▶ **WORK ITEM**: Print each line from the start of the records below up through the line where "portant de les" is found, exactly as given.

Stored dataset items:

= = = = = = =

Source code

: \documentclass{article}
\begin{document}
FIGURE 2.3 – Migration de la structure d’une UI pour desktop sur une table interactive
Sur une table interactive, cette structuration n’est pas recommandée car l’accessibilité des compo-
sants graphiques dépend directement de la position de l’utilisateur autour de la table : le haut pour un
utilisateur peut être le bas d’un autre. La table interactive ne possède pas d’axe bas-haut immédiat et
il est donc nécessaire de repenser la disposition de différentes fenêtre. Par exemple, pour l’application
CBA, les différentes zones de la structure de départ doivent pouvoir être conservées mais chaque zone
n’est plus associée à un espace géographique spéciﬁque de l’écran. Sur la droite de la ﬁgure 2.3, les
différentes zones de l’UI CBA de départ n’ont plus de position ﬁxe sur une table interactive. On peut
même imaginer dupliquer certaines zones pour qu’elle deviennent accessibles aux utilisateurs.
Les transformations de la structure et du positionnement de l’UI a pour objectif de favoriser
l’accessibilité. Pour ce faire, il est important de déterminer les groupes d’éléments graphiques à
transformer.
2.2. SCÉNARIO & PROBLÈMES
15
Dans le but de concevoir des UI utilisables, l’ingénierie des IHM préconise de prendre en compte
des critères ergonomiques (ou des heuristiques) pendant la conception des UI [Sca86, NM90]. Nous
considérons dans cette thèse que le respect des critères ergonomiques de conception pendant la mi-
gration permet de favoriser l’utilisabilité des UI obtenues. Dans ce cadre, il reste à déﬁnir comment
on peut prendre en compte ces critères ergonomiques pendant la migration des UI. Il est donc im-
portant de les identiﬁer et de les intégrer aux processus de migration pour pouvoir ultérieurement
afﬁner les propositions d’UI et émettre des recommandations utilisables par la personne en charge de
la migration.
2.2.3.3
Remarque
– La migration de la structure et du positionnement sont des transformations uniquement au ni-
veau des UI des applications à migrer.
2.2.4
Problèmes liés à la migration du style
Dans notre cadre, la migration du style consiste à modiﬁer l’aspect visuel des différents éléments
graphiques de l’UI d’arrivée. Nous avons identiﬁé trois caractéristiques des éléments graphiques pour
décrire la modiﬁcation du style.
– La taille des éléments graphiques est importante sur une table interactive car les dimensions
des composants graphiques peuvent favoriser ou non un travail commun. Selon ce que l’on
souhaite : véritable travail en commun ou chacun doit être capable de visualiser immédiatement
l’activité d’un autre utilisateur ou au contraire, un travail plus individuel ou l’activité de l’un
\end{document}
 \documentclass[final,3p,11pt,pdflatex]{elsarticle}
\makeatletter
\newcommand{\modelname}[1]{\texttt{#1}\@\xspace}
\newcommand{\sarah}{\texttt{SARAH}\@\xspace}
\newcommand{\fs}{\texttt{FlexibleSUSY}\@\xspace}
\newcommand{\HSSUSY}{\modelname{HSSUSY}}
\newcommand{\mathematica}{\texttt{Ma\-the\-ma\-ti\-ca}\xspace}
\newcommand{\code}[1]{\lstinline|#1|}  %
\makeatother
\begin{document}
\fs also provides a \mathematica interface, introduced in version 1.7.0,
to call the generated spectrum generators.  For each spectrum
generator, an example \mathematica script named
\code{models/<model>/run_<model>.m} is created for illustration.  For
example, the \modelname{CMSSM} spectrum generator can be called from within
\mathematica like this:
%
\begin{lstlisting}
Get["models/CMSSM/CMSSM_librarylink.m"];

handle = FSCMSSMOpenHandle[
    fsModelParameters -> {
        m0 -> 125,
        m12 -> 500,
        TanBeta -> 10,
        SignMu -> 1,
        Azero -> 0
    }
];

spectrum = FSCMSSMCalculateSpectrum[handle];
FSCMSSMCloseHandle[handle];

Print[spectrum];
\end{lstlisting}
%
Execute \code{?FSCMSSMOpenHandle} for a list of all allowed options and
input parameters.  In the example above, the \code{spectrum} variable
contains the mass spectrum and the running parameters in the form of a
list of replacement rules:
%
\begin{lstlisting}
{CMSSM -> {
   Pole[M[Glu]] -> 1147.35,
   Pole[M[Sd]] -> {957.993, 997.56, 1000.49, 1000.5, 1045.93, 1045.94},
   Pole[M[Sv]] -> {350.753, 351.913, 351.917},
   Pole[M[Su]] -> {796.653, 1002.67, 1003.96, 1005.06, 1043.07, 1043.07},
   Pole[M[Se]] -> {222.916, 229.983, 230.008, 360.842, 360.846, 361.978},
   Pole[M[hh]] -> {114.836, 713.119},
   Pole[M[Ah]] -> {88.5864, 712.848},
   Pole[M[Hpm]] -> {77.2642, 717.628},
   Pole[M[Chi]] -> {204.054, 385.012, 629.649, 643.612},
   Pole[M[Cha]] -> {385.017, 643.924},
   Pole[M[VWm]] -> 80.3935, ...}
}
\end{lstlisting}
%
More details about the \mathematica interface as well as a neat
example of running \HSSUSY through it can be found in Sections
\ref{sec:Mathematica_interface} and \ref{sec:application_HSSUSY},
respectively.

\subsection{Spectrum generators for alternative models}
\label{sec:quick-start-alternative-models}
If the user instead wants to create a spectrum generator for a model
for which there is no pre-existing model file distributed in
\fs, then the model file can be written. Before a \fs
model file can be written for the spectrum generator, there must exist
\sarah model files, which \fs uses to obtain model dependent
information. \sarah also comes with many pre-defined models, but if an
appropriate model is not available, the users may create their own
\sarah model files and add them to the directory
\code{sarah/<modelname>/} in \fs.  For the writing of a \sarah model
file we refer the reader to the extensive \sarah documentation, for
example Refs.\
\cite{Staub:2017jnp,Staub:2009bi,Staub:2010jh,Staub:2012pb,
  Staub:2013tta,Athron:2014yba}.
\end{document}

= = = = = = =

▶ **EXERCISE SOLUTION**:
Source code

: \documentclass{article}
\begin{document}
FIGURE 2.3 – Migration de la structure d’une UI pour desktop sur une table interactive
Sur une table interactive, cette structuration n’est pas recommandée car l’accessibilité des compo-
sants graphiques dépend directement de la position de l’utilisateur autour de la table : le haut pour un
utilisateur peut être le bas d’un autre. La table interactive ne possède pas d’axe bas-haut immédiat et
il est donc nécessaire de repenser la disposition de différentes fenêtre. Par exemple, pour l’application
CBA, les différentes zones de la structure de départ doivent pouvoir être conservées mais chaque zone
n’est plus associée à un espace géographique spéciﬁque de l’écran. Sur la droite de la ﬁgure 2.3, les
différentes zones de l’UI CBA de départ n’ont plus de position ﬁxe sur une table interactive. On peut
même imaginer dupliquer certaines zones pour qu’elle deviennent accessibles aux utilisateurs.
Les transformations de la structure et du positionnement de l’UI a pour objectif de favoriser
l’accessibilité. Pour ce faire, il est important de déterminer les groupes d’éléments graphiques à
transformer.
2.2. SCÉNARIO & PROBLÈMES
15
Dans le but de concevoir des UI utilisables, l’ingénierie des IHM préconise de prendre en compte
des critères ergonomiques (ou des heuristiques) pendant la conception des UI [Sca86, NM90]. Nous
considérons dans cette thèse que le respect des critères ergonomiques de conception pendant la mi-
gration permet de favoriser l’utilisabilité des UI obtenues. Dans ce cadre, il reste à déﬁnir comment
on peut prendre en compte ces critères ergonomiques pendant la migration des UI. Il est donc im-
portant de les identiﬁer et de les intégrer aux processus de migration pour pouvoir ultérieurement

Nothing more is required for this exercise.